■ Your instructions: Search the records below for the word "dictionary". Pull out each line that has it.

-*-

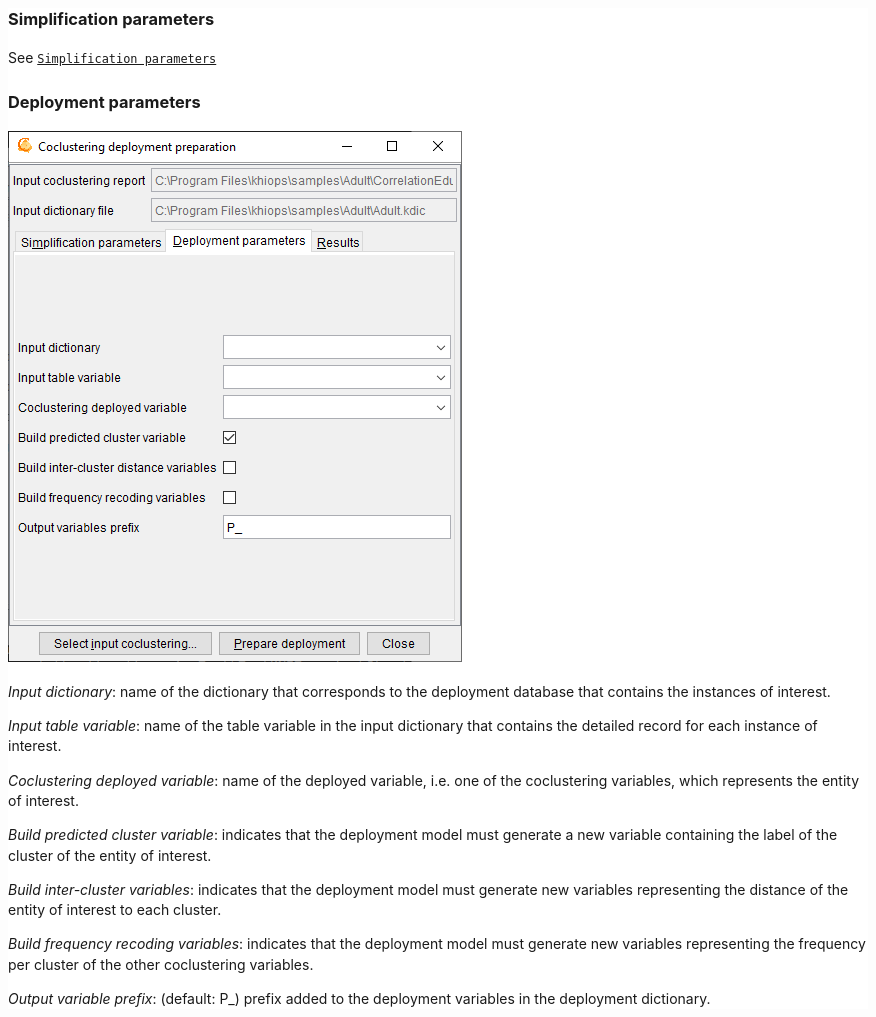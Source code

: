 ###  Simplification parameters

See [`Simplification parameters`](#simplification-parameters)

###  Deployment parameters

![](../../assets/images-khiops-guides/coclustering/image20.png)

*Input dictionary*: name of the dictionary that corresponds to the deployment database that contains the instances of interest.

*Input table variable*: name of the table variable in the input dictionary that contains the detailed record for each instance of interest.

*Coclustering deployed variable*: name of the deployed variable, i.e. one of the coclustering variables, which represents the entity of interest.

*Build predicted cluster variable*: indicates that the deployment model must generate a new variable containing the label of the cluster of the entity of interest.

*Build inter-cluster variables*: indicates that the deployment model must generate new variables representing the distance of the entity of interest to each cluster.

*Build frequency recoding variables*: indicates that the deployment model must generate new variables representing the frequency per cluster of the other coclustering variables.

*Output variable prefix*: (default: P\_) prefix added to the deployment variables in the deployment dictionary.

-*-

■ Output for this task:
*Input dictionary*: name of the dictionary that corresponds to the deployment database that contains the instances of interest.
*Input table variable*: name of the table variable in the input dictionary that contains the detailed record for each instance of interest.
*Output variable prefix*: (default: P\_) prefix added to the deployment variables in the deployment dictionary.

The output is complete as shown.